Example 4: Check two lists have the same length before zipping

names = ["Amina", "Luka", "Noor"]
scores = [42, 38, 50]

if len(names) != len(scores):
    raise ValueError("Lists must have the same length")

pairs = list(zip(names, scores))
print(pairs)

Example 5: Count items that match a condition

len() counts all items in a list, not items that match a rule. Filter first, then measure.

scores = [10, 0, 25, 30]
non_zero_count = len([s for s in scores if s != 0])

print(non_zero_count)

Common mistakes and how to fix them

Mistake 1: Off-by-one indexing

What you might do:

names = ["Amina", "Luka", "Noor"]
last = names[len(names)]

Why it breaks: Valid indexes stop at len(names) - 1, so len(names) is out of range.

Correct approach:

names = ["Amina", "Luka", "Noor"]
last = names[len(names) - 1]

print(last)

Or use negative indexing:

names = ["Amina", "Luka", "Noor"]
last = names[-1]

print(last)

Mistake 2: Using length checks where you don’t need them

What you might do:

items = ["a", "b", "c"]

for i in range(len(items)):
    print(items[i])

Why it breaks: Nothing crashes, but the code is harder to read and easier to mess up than a direct loop.

Correct approach:

items = ["a", "b", "c"]

for item in items:
    print(item)

Mistake 3: Assuming len() tells you how many items match a rule

What you might do:

scores = [10, 0, 25, 30]
count = len(scores != 0)

Why it breaks: scores != 0 does not filter the list and does not return something you can measure.

Correct approach:

scores = [10, 0, 25, 30]
count = len([s for s in scores if s != 0])

print(count)

Troubleshooting

If you see TypeError: object of type ... has no len(), the variable isn’t a list or another sized container. Print type(x) to confirm what you’re working with.

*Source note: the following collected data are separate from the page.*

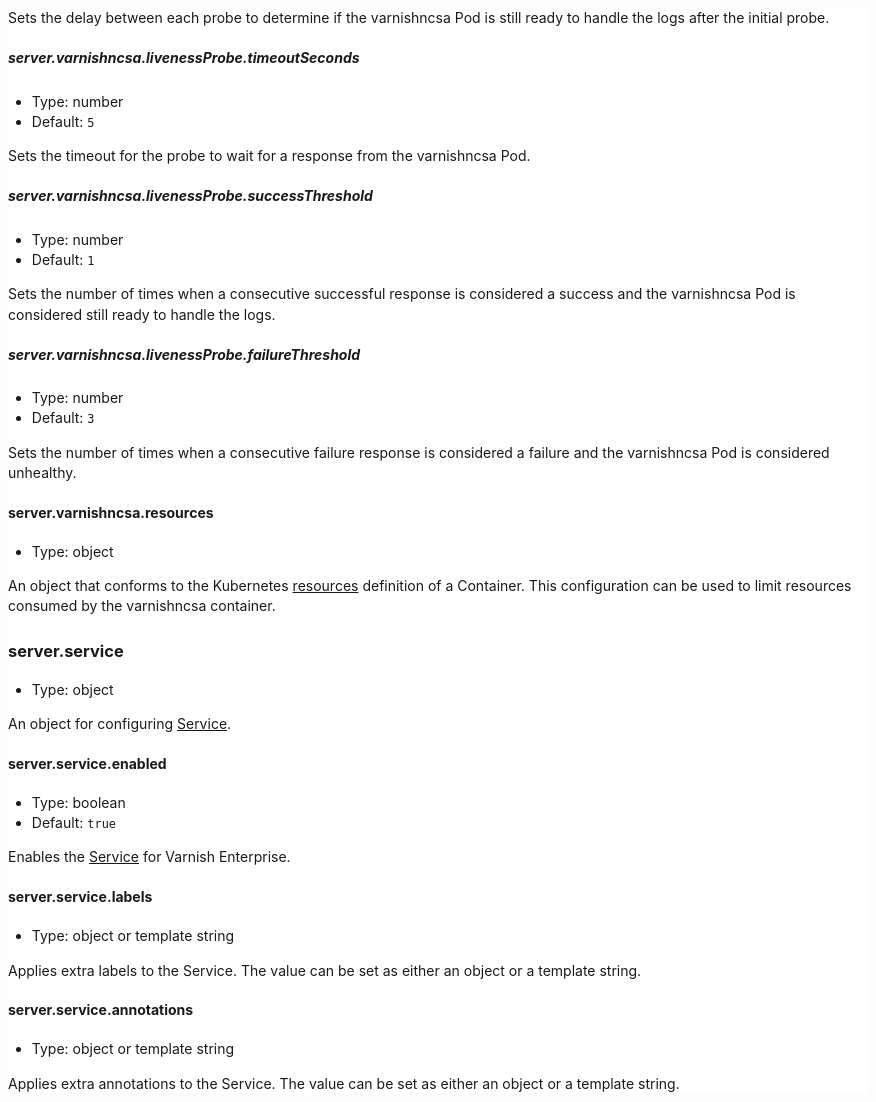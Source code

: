 Sets the delay between each probe to determine if the varnishncsa Pod is still ready to handle the logs after the initial probe.

##### server.varnishncsa.livenessProbe.timeoutSeconds

- Type: number
- Default: `5`

Sets the timeout for the probe to wait for a response from the varnishncsa Pod.

##### server.varnishncsa.livenessProbe.successThreshold

- Type: number
- Default: `1`

Sets the number of times when a consecutive successful response is considered a success and the varnishncsa Pod is considered still ready to handle the logs.

##### server.varnishncsa.livenessProbe.failureThreshold

- Type: number
- Default: `3`

Sets the number of times when a consecutive failure response is considered a failure and the varnishncsa Pod is considered unhealthy.

#### server.varnishncsa.resources

- Type: object

An object that conforms to the Kubernetes [resources][k8s-pod-v1-containers] definition of a Container. This configuration can be used to limit resources consumed by the varnishncsa container.

### server.service

- Type: object

An object for configuring [Service][k8s-service].

#### server.service.enabled

- Type: boolean
- Default: `true`

Enables the [Service][k8s-service] for Varnish Enterprise.

#### server.service.labels

- Type: object or template string

Applies extra labels to the Service. The value can be set as either an object or a template string.

#### server.service.annotations

- Type: object or template string

Applies extra annotations to the Service. The value can be set as either an object or a template string.


[k8s-daemonset-updatestrategy]: https://kubernetes.io/docs/tasks/manage-daemon/update-daemon-set/
[k8s-deployment-strategy]: https://kubernetes.io/docs/concepts/workloads/controllers/deployment/#strategy
[k8s-hpa]: https://kubernetes.io/docs/tasks/run-application/horizontal-pod-autoscale/
[k8s-ingress-class]: https://kubernetes.io/docs/concepts/services-networking/ingress/#ingress-class
[k8s-ingress-path-type]: https://kubernetes.io/docs/concepts/services-networking/ingress/#path-types
[k8s-ingress-tls]: https://kubernetes.io/docs/concepts/services-networking/ingress/#tls
[k8s-ingress]: https://kubernetes.io/docs/concepts/services-networking/ingress/
[k8s-pdb]: https://kubernetes.io/docs/concepts/workloads/pods/disruptions/
[k8s-pod-v1-containers]: https://kubernetes.io/docs/reference/kubernetes-api/workload-resources/pod-v1/#containers
[k8s-pod-v1-pods]: https://kubernetes.io/docs/reference/kubernetes-api/workload-resources/pod-v1/#PodSpec
[k8s-probes]: https://kubernetes.io/docs/tasks/configure-pod-container/configure-liveness-readiness-startup-probes/
[k8s-service-clusterip]: https://kubernetes.io/docs/concepts/services-networking/service/#type-clusterip
[k8s-service]: https://kubernetes.io/docs/concepts/services-networking/service/
[k8s-statefulset-updatestrategy]: https://kubernetes.io/docs/concepts/workloads/controllers/statefulset/#update-strategies
[k8s-volume-claim-templates]: https://kubernetes.io/docs/concepts/workloads/controllers/statefulset/#volume-claim-templates
[varnish-cmdfile]: https://varnish-cache.org/docs/trunk/reference/varnishd.html#cli-command-file
[varnishd]: https://varnish-cache.org/docs/6.0/reference/varnishd.html
[varnishncsa]: https://varnish-cache.org/docs/6.0/reference/varnishncsa.html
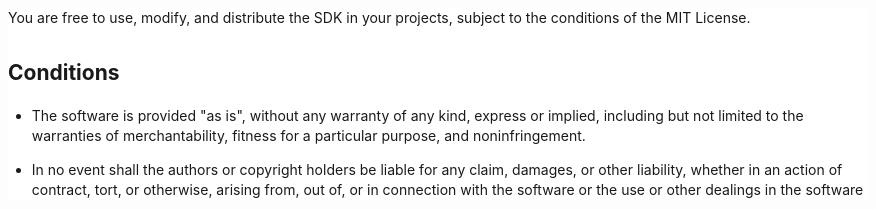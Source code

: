 You are free to use, modify, and distribute the SDK in your projects, subject to the conditions of the MIT License.

  

## Conditions

  

- The software is provided "as is", without any warranty of any kind, express or implied, including but not limited to the warranties of merchantability, fitness for a particular purpose, and noninfringement.

- In no event shall the authors or copyright holders be liable for any claim, damages, or other liability, whether in an action of contract, tort, or otherwise, arising from, out of, or in connection with the software or the use or other dealings in the software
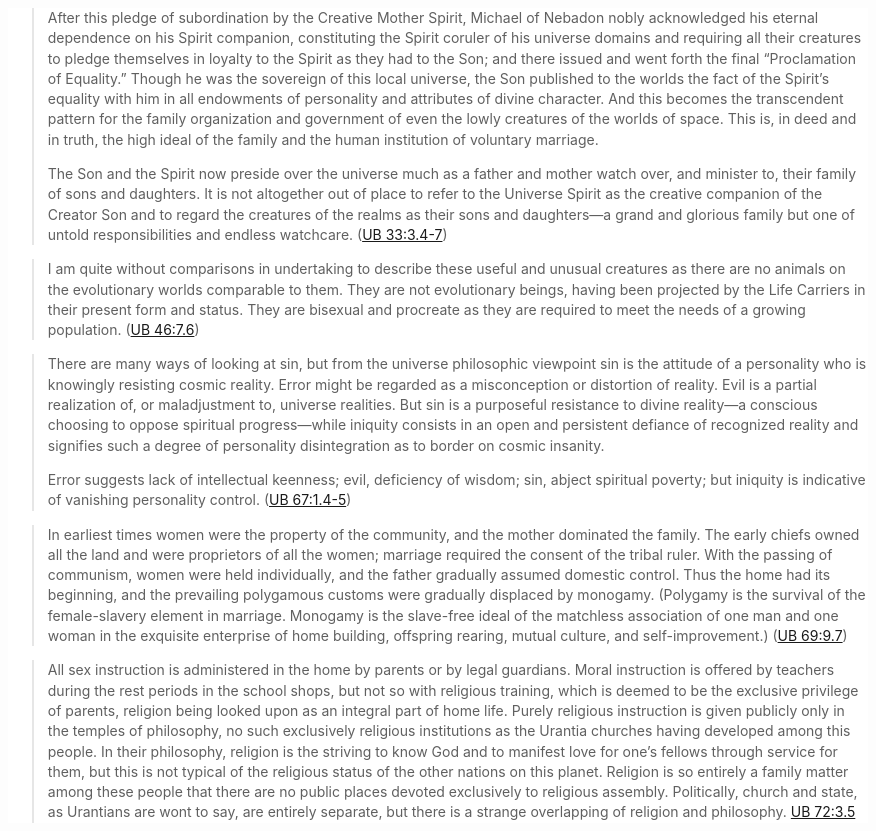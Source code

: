> After this pledge of subordination by the Creative Mother Spirit, Michael of Nebadon nobly acknowledged his eternal dependence on his Spirit companion, constituting the Spirit coruler of his universe domains and requiring all their creatures to pledge themselves in loyalty to the Spirit as they had to the Son; and there issued and went forth the final “Proclamation of Equality.” Though he was the sovereign of this local universe, the Son published to the worlds the fact of the Spirit’s equality with him in all endowments of personality and attributes of divine character. And this becomes the transcendent pattern for the family organization and government of even the lowly creatures of the worlds of space. This is, in deed and in truth, the high ideal of the family and the human institution of voluntary marriage.
> 
> The Son and the Spirit now preside over the universe much as a father and mother watch over, and minister to, their family of sons and daughters. It is not altogether out of place to refer to the Universe Spirit as the creative companion of the Creator Son and to regard the creatures of the realms as their sons and daughters—a grand and glorious family but one of untold responsibilities and endless watchcare. ([UB 33:3.4-7](/en/The_Urantia_Book/33#p3_4))

> I am quite without comparisons in undertaking to describe these useful and unusual creatures as there are no animals on the evolutionary worlds comparable to them. They are not evolutionary beings, having been projected by the Life Carriers in their present form and status. They are bisexual and procreate as they are required to meet the needs of a growing population. ([UB 46:7.6](/en/The_Urantia_Book/46#p7_6))

> There are many ways of looking at sin, but from the universe philosophic viewpoint sin is the attitude of a personality who is knowingly resisting cosmic reality. Error might be regarded as a misconception or distortion of reality. Evil is a partial realization of, or maladjustment to, universe realities. But sin is a purposeful resistance to divine reality—a conscious choosing to oppose spiritual progress—while iniquity consists in an open and persistent defiance of recognized reality and signifies such a degree of personality disintegration as to border on cosmic insanity.
> 
> Error suggests lack of intellectual keenness; evil, deficiency of wisdom; sin, abject spiritual poverty; but iniquity is indicative of vanishing personality control. ([UB 67:1.4-5](/en/The_Urantia_Book/67#p1_4))

> In earliest times women were the property of the community, and the mother dominated the family. The early chiefs owned all the land and were proprietors of all the women; marriage required the consent of the tribal ruler. With the passing of communism, women were held individually, and the father gradually assumed domestic control. Thus the home had its beginning, and the prevailing polygamous customs were gradually displaced by monogamy. (Polygamy is the survival of the female-slavery element in marriage. Monogamy is the slave-free ideal of the matchless association of one man and one woman in the exquisite enterprise of home building, offspring rearing, mutual culture, and self-improvement.) ([UB 69:9.7](/en/The_Urantia_Book/69#p9_7))

> All sex instruction is administered in the home by parents or by legal guardians. Moral instruction is offered by teachers during the rest periods in the school shops, but not so with religious training, which is deemed to be the exclusive privilege of parents, religion being looked upon as an integral part of home life. Purely religious instruction is given publicly only in the temples of philosophy, no such exclusively religious institutions as the Urantia churches having developed among this people. In their philosophy, religion is the striving to know God and to manifest love for one’s fellows through service for them, but this is not typical of the religious status of the other nations on this planet. Religion is so entirely a family matter among these people that there are no public places devoted exclusively to religious assembly. Politically, church and state, as Urantians are wont to say, are entirely separate, but there is a strange overlapping of religion and philosophy. [UB 72:3.5](/en/The_Urantia_Book/72#p3_5)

If you see IndexError: list index out of range, you likely used len(items) instead of len(items) - 1.

If your code returns an unexpected result for the last item, check for empty lists and watch out for -1 indexing.

If your loop feels complicated, try for item in items and avoid indexes unless you truly need them.


Quick recap

  • Use len(my_list) to get the number of items.
  • len([]) is 0, so empty lists are safe to measure.
  • Valid indexes stop at len(my_list) - 1.
  • Use if my_list: to check for emptiness.
  • Filter first if you want the count of items that match a condition.